* _What the task requires_:
Only the lines from the start of the entries through the line with "transport or maps" are wanted; please output them exactly.

* _Given records_:
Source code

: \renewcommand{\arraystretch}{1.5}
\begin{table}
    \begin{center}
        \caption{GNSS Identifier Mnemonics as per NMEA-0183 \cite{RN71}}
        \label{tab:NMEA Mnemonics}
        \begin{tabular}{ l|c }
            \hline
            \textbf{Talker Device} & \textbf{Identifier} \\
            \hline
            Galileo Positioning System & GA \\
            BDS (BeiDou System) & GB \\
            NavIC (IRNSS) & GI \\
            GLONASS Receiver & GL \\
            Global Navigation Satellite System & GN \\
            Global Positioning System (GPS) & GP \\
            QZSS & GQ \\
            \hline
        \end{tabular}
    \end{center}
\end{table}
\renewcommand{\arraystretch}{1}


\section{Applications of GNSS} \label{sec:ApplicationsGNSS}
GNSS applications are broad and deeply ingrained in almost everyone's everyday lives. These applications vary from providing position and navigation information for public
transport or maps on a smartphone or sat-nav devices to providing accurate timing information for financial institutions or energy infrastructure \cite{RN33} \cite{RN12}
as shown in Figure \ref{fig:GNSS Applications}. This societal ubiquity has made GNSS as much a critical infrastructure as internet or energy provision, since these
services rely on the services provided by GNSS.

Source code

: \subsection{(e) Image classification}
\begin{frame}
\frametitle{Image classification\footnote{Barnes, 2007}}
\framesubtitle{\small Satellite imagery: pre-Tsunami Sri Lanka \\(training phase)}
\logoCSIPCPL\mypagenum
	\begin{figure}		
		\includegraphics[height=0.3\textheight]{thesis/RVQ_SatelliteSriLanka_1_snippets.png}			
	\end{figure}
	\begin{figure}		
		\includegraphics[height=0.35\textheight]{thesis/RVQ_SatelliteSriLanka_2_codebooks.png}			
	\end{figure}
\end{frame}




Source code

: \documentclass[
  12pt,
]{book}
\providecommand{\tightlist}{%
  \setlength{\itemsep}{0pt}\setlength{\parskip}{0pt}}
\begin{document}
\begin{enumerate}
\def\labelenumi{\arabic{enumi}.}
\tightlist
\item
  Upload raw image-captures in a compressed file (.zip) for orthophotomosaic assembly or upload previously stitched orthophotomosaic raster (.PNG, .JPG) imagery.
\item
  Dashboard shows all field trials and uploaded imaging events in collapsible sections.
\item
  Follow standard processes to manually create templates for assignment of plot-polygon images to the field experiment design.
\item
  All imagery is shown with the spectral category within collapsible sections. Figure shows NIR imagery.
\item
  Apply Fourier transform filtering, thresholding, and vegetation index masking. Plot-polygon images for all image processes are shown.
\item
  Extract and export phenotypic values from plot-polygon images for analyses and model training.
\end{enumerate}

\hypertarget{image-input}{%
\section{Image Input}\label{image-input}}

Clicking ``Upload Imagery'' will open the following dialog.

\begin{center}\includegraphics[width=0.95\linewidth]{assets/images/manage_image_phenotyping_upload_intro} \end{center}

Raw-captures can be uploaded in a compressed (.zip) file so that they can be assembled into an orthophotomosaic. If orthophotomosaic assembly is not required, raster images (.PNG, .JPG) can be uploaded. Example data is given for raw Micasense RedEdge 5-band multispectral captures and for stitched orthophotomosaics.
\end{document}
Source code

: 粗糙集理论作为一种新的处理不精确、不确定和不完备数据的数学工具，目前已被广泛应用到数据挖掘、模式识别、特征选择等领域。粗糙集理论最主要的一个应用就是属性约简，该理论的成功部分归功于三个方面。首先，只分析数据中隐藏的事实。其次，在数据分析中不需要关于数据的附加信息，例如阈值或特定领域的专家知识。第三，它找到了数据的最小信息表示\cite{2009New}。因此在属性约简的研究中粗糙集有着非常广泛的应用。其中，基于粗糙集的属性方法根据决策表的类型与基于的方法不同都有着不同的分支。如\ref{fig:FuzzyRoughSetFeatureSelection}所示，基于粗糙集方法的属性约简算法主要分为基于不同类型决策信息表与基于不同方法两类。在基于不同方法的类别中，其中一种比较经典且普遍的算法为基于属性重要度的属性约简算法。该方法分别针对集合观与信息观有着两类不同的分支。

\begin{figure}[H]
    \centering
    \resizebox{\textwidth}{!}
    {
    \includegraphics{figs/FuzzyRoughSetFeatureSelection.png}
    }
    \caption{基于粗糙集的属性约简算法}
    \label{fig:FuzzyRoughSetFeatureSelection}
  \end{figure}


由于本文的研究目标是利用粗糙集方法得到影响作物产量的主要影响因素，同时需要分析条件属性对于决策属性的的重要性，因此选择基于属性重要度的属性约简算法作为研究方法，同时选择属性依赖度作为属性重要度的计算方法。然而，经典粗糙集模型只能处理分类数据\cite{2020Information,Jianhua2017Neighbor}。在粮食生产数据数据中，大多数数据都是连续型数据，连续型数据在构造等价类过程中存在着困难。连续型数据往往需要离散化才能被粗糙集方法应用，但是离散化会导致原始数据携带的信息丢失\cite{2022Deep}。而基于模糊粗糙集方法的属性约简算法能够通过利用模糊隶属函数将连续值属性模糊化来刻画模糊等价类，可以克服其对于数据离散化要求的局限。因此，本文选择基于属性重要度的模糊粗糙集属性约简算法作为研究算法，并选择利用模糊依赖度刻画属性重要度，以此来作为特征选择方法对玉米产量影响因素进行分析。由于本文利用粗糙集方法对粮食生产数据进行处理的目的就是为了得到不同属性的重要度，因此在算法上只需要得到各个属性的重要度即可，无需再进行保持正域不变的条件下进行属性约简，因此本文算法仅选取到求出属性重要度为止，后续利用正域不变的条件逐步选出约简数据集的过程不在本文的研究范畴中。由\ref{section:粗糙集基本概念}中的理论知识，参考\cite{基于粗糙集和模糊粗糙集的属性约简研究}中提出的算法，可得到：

* _Result below_:
Source code

: \renewcommand{\arraystretch}{1.5}
\begin{table}
    \begin{center}
        \caption{GNSS Identifier Mnemonics as per NMEA-0183 \cite{RN71}}
        \label{tab:NMEA Mnemonics}
        \begin{tabular}{ l|c }
            \hline
            \textbf{Talker Device} & \textbf{Identifier} \\
            \hline
            Galileo Positioning System & GA \\
            BDS (BeiDou System) & GB \\
            NavIC (IRNSS) & GI \\
            GLONASS Receiver & GL \\
            Global Navigation Satellite System & GN \\
            Global Positioning System (GPS) & GP \\
            QZSS & GQ \\
            \hline
        \end{tabular}
    \end{center}
\end{table}
\renewcommand{\arraystretch}{1}


\section{Applications of GNSS} \label{sec:ApplicationsGNSS}
GNSS applications are broad and deeply ingrained in almost everyone's everyday lives. These applications vary from providing position and navigation information for public
transport or maps on a smartphone or sat-nav devices to providing accurate timing information for financial institutions or energy infrastructure \cite{RN33} \cite{RN12}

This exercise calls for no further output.